Israel has called on "people of all faiths" to unite against the hateful message of Iranian President Mahmoud Ahmadinejad, who unleashed another venomous tirade against Israel over the weekend.

Ahmadinejad said Sunday that the countdown had begun to Israel's destruction.

"God willing, in the near future we will witness the destruction of the corrupt occupier regime," Ahmadinejad said at a speech commemorating the death of Iranian revolutionary leader Ayatollah Ruhollah Khomeini.

The "arrogant superpowers and the Zionist regime" invested all their efforts in last summer's war between Israel and Hizballah, but to no avail, said Ahmadinejad.

"Their pride has been trampled and the countdown to the destruction of this regime has been started by Hizballah fighters."

Ahmadinejad added that with the help of Lebanese and Palestinian militants, "we will witness the destruction of this regime in the near future."Israel is "very concerned" about the declarations of Ahmadinejad, who previously called for Israel to be "wiped off the map.

"People of good will across the globe, people of all faiths should unite against his hateful and extremist message," Foreign Ministry spokesman Mark Regev said on Monday.

"Ahmadinejad's Iran is the single most dangerous threat to peace and security in the Middle East," Regev said.

His comments come at time when Iran is refusing to halt its suspected pursuit of nuclear weapons.Israel argues that a nuclear Iran, which backs terror groups throughout the Middle East and beyond, is a threat to the region and the whole world.

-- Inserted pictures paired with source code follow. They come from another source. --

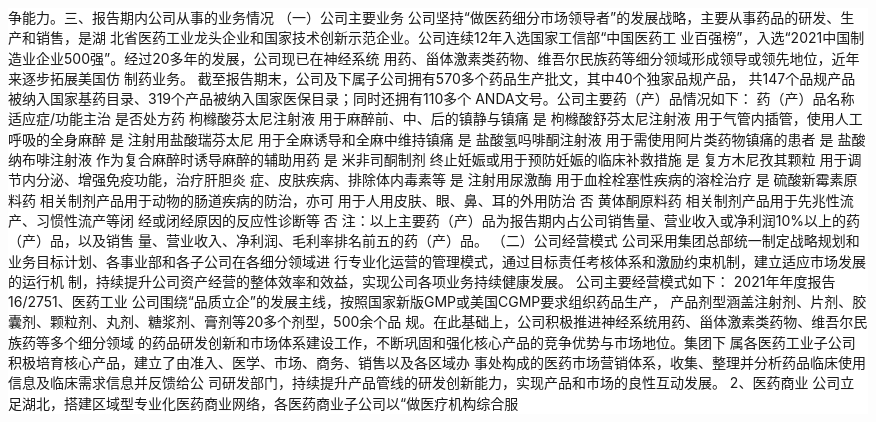 争能力。三、报告期内公司从事的业务情况
（一）公司主要业务
公司坚持“做医药细分市场领导者”的发展战略，主要从事药品的研发、生产和销售，是湖
北省医药工业龙头企业和国家技术创新示范企业。公司连续12年入选国家工信部“中国医药工
业百强榜”，入选“2021中国制造业企业500强”。经过20多年的发展，公司现已在神经系统
用药、甾体激素类药物、维吾尔民族药等细分领域形成领导或领先地位，近年来逐步拓展美国仿
制药业务。
截至报告期末，公司及下属子公司拥有570多个药品生产批文，其中40个独家品规产品，
共147个品规产品被纳入国家基药目录、319个产品被纳入国家医保目录；同时还拥有110多个
ANDA文号。公司主要药（产）品情况如下：
药（产）品名称
适应症/功能主治
是否处方药
枸橼酸芬太尼注射液
用于麻醉前、中、后的镇静与镇痛
是
枸橼酸舒芬太尼注射液
用于气管内插管，使用人工呼吸的全身麻醉
是
注射用盐酸瑞芬太尼
用于全麻诱导和全麻中维持镇痛
是
盐酸氢吗啡酮注射液
用于需使用阿片类药物镇痛的患者
是
盐酸纳布啡注射液
作为复合麻醉时诱导麻醉的辅助用药
是
米非司酮制剂
终止妊娠或用于预防妊娠的临床补救措施
是
复方木尼孜其颗粒
用于调节内分泌、增强免疫功能，治疗肝胆炎
症、皮肤疾病、排除体内毒素等
是
注射用尿激酶
用于血栓栓塞性疾病的溶栓治疗
是
硫酸新霉素原料药
相关制剂产品用于动物的肠道疾病的防治，亦可
用于人用皮肤、眼、鼻、耳的外用防治
否
黄体酮原料药
相关制剂产品用于先兆性流产、习惯性流产等闭
经或闭经原因的反应性诊断等
否
注：以上主要药（产）品为报告期内占公司销售量、营业收入或净利润10%以上的药（产）品，以及销售
量、营业收入、净利润、毛利率排名前五的药（产）品。
（二）公司经营模式
公司采用集团总部统一制定战略规划和业务目标计划、各事业部和各子公司在各细分领域进
行专业化运营的管理模式，通过目标责任考核体系和激励约束机制，建立适应市场发展的运行机
制，持续提升公司资产经营的整体效率和效益，实现公司各项业务持续健康发展。
公司主要经营模式如下：
2021年年度报告
16/2751、医药工业
公司围绕“品质立企”的发展主线，按照国家新版GMP或美国CGMP要求组织药品生产，
产品剂型涵盖注射剂、片剂、胶囊剂、颗粒剂、丸剂、糖浆剂、膏剂等20多个剂型，500余个品
规。在此基础上，公司积极推进神经系统用药、甾体激素类药物、维吾尔民族药等多个细分领域
的药品研发创新和市场体系建设工作，不断巩固和强化核心产品的竞争优势与市场地位。集团下
属各医药工业子公司积极培育核心产品，建立了由准入、医学、市场、商务、销售以及各区域办
事处构成的医药市场营销体系，收集、整理并分析药品临床使用信息及临床需求信息并反馈给公
司研发部门，持续提升产品管线的研发创新能力，实现产品和市场的良性互动发展。
2、医药商业
公司立足湖北，搭建区域型专业化医药商业网络，各医药商业子公司以“做医疗机构综合服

Promoting terrorismOver the weekend Iranian Foreign Minister Manouchehr Mottaki encouraged Palestinian terror groups to continue their armed struggle against Israel, the London-based Arab newspaper Al Hayat reported.

Mottaki met Hamas leader Khaled Mashaal and Islamic Jihad leader Ramadan Shalah in Damascus. He told them that Palestinian factions should stop fighting each other, reports said.

While in Damascus, Mottaki also met with leaders from two radical Lebanese-based Shiite groups, Hizballah and Amal.

The officials reportedly updated Mottaki about the situation in Lebanon following the United Nations Security Council's decision to create a tribunal to try those accused of involvement in the 2005 murder of pro-Western former Lebanese Prime Minister Rafik Hariri.

Several senior Lebanese and Syrian officials have been implicated in the massive car bomb explosion that killed Hariri and 22 others and sparked a popular anti-Syrian protest that forced Damascus to withdraw troops that had been stationed there for decades.

Israeli Transportation Minister Shaul Mofaz, former defense minister and army chief of staff, on Monday urged Israel to engage in secret talks with Syria to determine if peace overtures from President Bashar Assad are genuine, Israel Radio reported.

Assad has alternately offered to negotiate with Israel and wage war on Israel.